All lines of the material should be given again exactly.

===== Data listing

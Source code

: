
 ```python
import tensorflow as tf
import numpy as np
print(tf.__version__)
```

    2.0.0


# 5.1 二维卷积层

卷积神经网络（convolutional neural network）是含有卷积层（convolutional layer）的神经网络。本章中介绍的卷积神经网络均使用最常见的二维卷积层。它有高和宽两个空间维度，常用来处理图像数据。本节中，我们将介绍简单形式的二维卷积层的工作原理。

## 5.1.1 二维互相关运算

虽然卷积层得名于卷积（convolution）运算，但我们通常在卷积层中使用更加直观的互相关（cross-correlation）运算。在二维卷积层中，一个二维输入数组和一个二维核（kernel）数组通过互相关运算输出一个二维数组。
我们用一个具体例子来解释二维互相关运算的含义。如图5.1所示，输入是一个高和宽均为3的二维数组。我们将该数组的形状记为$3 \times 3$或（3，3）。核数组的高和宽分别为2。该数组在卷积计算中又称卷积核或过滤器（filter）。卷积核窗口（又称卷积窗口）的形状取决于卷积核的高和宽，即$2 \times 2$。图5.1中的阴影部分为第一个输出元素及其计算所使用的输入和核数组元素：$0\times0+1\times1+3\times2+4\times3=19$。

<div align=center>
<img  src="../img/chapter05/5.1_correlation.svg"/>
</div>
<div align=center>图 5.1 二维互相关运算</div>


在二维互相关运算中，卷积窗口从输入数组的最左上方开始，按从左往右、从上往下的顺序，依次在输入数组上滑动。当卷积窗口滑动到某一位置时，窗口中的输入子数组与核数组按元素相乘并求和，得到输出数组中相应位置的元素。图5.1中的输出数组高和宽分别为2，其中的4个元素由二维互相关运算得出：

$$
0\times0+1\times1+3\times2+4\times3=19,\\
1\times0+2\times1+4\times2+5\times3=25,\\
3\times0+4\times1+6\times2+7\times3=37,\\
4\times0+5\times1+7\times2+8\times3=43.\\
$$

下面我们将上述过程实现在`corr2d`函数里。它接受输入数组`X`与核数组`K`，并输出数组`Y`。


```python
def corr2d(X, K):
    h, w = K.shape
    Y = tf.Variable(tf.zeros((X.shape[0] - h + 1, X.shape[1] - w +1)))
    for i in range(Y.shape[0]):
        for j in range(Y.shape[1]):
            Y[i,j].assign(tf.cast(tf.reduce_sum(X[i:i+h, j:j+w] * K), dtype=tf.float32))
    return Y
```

==========

▶ _Exercise answer_
Source code

:
 ```python
import tensorflow as tf
import numpy as np
print(tf.__version__)
```

    2.0.0


# 5.1 二维卷积层

卷积神经网络（convolutional neural network）是含有卷积层（convolutional layer）的神经网络。本章中介绍的卷积神经网络均使用最常见的二维卷积层。它有高和宽两个空间维度，常用来处理图像数据。本节中，我们将介绍简单形式的二维卷积层的工作原理。

## 5.1.1 二维互相关运算

虽然卷积层得名于卷积（convolution）运算，但我们通常在卷积层中使用更加直观的互相关（cross-correlation）运算。在二维卷积层中，一个二维输入数组和一个二维核（kernel）数组通过互相关运算输出一个二维数组。
我们用一个具体例子来解释二维互相关运算的含义。如图5.1所示，输入是一个高和宽均为3的二维数组。我们将该数组的形状记为$3 \times 3$或（3，3）。核数组的高和宽分别为2。该数组在卷积计算中又称卷积核或过滤器（filter）。卷积核窗口（又称卷积窗口）的形状取决于卷积核的高和宽，即$2 \times 2$。图5.1中的阴影部分为第一个输出元素及其计算所使用的输入和核数组元素：$0\times0+1\times1+3\times2+4\times3=19$。

<div align=center>
<img  src="../img/chapter05/5.1_correlation.svg"/>
</div>
<div align=center>图 5.1 二维互相关运算</div>


在二维互相关运算中，卷积窗口从输入数组的最左上方开始，按从左往右、从上往下的顺序，依次在输入数组上滑动。当卷积窗口滑动到某一位置时，窗口中的输入子数组与核数组按元素相乘并求和，得到输出数组中相应位置的元素。图5.1中的输出数组高和宽分别为2，其中的4个元素由二维互相关运算得出：

$$
0\times0+1\times1+3\times2+4\times3=19,\\
1\times0+2\times1+4\times2+5\times3=25,\\
3\times0+4\times1+6\times2+7\times3=37,\\
4\times0+5\times1+7\times2+8\times3=43.\\
$$

下面我们将上述过程实现在`corr2d`函数里。它接受输入数组`X`与核数组`K`，并输出数组`Y`。


```python
def corr2d(X, K):
    h, w = K.shape
    Y = tf.Variable(tf.zeros((X.shape[0] - h + 1, X.shape[1] - w +1)))
    for i in range(Y.shape[0]):
        for j in range(Y.shape[1]):
            Y[i,j].assign(tf.cast(tf.reduce_sum(X[i:i+h, j:j+w] * K), dtype=tf.float32))
    return Y
```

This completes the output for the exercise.